# Task to carry out
Which lines of the data contain the string "cloud"? Copy every one of them.

[Stored data entries]
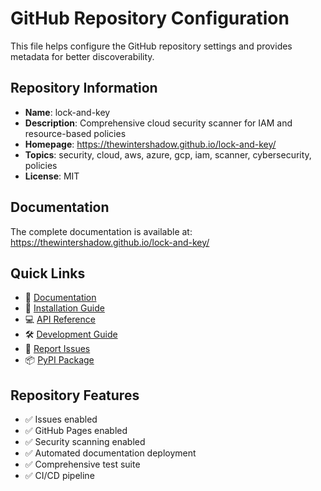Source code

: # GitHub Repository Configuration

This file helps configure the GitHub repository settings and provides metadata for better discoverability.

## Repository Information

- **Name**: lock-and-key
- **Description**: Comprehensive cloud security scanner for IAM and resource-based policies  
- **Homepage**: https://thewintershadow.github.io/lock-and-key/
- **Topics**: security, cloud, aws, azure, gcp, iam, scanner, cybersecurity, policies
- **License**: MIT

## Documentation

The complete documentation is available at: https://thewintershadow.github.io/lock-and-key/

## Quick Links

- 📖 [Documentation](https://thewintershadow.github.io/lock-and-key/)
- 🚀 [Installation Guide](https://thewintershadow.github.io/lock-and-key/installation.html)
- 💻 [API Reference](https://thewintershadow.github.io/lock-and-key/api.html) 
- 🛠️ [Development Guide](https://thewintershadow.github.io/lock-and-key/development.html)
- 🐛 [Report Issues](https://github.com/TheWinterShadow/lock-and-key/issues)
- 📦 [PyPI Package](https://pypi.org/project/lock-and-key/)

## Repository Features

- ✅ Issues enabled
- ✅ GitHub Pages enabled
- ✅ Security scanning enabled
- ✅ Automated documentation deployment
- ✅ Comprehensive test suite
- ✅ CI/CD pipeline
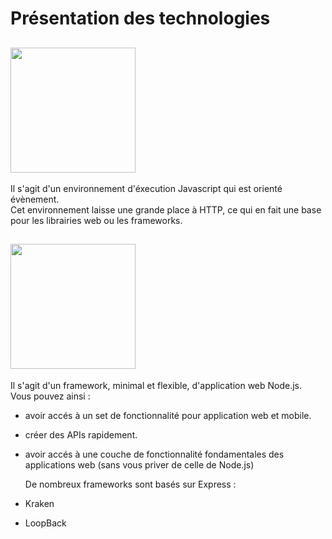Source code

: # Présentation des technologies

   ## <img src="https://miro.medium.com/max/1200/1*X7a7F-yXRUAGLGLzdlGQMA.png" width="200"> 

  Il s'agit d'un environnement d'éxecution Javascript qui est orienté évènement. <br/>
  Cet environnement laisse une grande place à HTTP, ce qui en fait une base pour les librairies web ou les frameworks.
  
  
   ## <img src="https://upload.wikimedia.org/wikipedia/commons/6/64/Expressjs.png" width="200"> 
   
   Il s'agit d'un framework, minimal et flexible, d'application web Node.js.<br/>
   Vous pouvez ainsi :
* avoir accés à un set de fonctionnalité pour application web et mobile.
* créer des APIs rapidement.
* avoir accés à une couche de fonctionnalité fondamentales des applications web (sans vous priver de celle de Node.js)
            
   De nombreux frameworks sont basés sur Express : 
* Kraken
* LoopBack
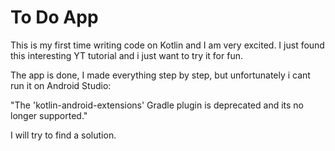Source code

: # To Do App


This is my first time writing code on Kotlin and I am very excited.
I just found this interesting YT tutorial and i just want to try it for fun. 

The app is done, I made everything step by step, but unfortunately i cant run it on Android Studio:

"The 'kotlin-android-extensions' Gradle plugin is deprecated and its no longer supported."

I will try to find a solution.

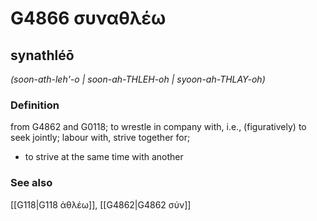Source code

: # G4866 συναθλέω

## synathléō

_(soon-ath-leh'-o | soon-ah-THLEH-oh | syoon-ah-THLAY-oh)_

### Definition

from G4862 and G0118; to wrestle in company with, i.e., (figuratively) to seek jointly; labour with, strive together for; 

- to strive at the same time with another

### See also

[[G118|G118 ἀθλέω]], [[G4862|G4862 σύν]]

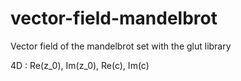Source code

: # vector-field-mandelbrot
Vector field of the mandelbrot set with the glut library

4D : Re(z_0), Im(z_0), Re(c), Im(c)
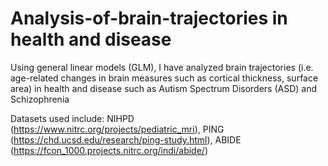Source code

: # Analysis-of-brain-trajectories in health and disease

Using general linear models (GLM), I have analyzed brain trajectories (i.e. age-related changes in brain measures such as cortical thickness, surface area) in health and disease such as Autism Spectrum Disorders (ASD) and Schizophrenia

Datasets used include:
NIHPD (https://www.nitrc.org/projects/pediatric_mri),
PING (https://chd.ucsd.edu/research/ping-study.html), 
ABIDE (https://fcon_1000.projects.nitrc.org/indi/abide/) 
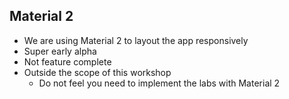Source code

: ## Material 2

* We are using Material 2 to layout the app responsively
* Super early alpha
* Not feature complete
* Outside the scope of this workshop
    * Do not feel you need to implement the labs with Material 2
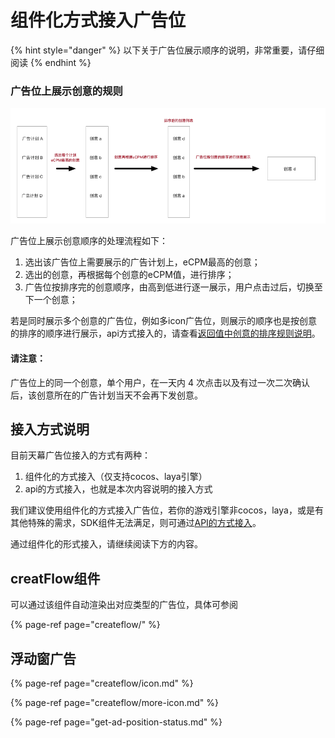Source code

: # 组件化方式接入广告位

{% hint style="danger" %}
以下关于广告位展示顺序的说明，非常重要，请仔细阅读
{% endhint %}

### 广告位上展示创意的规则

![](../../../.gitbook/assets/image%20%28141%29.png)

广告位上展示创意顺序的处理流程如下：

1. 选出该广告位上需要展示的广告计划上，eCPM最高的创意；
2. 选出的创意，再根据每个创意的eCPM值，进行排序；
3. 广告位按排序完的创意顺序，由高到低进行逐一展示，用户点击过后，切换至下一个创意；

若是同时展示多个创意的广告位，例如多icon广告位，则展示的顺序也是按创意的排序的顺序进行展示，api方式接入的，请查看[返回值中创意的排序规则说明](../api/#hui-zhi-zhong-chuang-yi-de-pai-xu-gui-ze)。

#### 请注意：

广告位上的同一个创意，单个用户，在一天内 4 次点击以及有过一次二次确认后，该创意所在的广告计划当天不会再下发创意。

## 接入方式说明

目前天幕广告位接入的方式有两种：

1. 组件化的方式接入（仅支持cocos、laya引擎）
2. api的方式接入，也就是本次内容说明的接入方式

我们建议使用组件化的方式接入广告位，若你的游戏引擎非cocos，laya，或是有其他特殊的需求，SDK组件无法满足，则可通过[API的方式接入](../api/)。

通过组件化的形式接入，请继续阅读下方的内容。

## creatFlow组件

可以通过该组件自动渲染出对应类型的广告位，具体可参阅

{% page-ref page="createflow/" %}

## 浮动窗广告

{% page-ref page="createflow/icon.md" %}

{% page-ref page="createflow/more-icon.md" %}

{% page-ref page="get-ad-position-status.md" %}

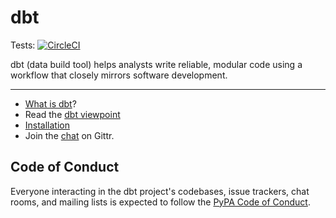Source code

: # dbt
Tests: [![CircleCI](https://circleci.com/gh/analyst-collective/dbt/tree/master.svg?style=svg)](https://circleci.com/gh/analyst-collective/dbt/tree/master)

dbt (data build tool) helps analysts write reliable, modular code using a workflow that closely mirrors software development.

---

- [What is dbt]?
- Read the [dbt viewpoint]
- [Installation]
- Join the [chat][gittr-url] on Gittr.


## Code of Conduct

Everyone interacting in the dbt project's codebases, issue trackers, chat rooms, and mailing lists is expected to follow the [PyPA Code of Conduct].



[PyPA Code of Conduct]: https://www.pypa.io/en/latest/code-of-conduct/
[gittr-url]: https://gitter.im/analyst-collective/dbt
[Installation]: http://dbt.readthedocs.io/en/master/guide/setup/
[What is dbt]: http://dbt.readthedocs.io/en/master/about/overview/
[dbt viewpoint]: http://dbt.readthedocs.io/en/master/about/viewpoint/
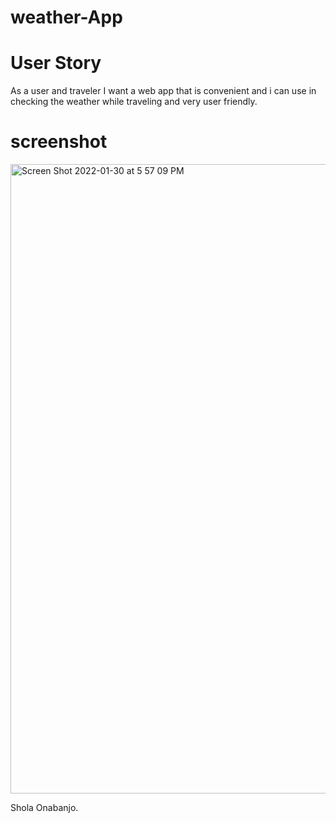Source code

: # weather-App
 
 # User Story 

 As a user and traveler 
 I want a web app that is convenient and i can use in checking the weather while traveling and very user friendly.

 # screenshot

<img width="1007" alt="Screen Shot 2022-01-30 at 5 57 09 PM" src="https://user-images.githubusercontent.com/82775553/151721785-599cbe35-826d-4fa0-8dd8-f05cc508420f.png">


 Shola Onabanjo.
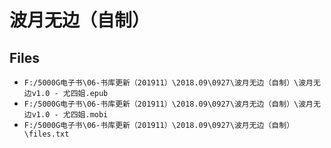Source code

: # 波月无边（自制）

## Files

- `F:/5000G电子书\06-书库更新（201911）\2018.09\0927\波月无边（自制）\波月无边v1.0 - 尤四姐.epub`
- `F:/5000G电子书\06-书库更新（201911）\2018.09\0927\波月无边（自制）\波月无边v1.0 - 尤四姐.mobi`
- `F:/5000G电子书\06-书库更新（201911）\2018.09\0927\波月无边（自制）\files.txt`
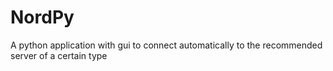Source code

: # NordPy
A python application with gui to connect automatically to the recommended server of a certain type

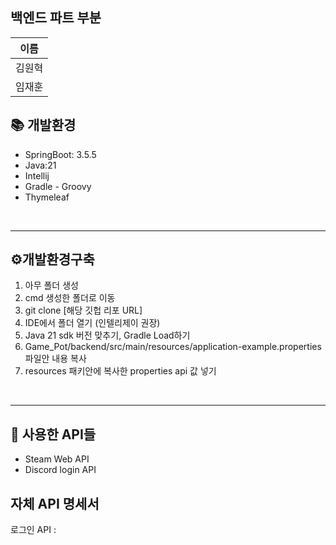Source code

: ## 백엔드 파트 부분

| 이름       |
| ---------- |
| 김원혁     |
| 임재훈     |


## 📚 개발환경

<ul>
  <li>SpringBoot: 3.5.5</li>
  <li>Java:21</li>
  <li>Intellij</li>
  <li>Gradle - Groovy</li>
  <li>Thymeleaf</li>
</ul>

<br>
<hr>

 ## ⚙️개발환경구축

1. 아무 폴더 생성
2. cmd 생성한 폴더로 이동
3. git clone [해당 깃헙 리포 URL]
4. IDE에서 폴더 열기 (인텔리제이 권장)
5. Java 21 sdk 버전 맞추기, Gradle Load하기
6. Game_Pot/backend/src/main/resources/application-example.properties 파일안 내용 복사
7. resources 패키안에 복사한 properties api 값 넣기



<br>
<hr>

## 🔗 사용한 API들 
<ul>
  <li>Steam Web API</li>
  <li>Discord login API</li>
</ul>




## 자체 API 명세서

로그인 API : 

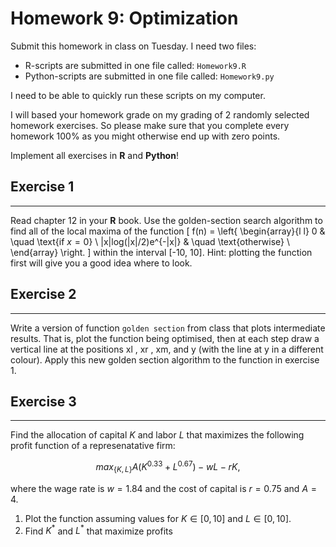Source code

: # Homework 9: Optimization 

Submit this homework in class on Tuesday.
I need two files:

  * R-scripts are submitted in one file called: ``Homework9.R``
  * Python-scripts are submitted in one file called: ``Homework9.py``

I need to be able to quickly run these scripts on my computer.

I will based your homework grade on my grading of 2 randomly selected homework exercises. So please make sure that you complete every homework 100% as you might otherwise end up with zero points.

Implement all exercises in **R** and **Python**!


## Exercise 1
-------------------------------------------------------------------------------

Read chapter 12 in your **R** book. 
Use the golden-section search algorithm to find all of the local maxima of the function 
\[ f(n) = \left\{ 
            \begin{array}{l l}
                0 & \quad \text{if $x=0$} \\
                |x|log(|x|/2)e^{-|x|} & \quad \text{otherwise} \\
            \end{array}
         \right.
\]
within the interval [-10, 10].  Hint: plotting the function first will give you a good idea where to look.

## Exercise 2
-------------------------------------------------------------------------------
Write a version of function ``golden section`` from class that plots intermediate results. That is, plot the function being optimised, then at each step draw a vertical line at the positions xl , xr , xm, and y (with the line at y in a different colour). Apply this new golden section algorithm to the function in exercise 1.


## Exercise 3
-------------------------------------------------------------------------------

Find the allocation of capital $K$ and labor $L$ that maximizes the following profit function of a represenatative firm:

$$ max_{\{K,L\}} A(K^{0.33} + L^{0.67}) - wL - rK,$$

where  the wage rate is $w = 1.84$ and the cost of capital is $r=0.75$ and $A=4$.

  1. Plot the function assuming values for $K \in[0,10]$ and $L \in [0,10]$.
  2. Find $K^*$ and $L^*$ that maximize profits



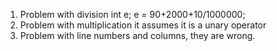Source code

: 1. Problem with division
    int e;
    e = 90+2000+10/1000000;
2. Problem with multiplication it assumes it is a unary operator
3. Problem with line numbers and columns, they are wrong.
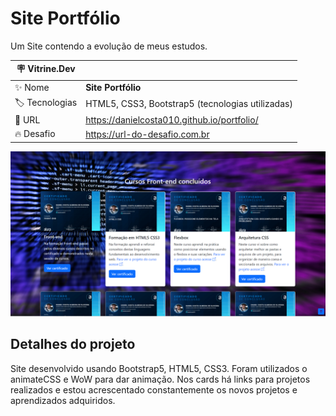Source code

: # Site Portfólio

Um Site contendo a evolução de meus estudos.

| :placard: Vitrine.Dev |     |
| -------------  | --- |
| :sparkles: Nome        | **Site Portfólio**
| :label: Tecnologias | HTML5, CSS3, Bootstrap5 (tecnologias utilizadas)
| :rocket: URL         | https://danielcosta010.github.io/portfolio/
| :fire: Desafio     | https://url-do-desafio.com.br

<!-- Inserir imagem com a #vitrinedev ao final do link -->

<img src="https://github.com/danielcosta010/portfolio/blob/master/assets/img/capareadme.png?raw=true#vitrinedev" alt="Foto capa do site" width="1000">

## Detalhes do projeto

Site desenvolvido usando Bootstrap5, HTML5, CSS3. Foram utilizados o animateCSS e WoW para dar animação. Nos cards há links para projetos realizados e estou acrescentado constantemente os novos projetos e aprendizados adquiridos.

# Reply to the task
- **Description**: Comprehensive cloud security scanner for IAM and resource-based policies  
- **Topics**: security, cloud, aws, azure, gcp, iam, scanner, cybersecurity, policies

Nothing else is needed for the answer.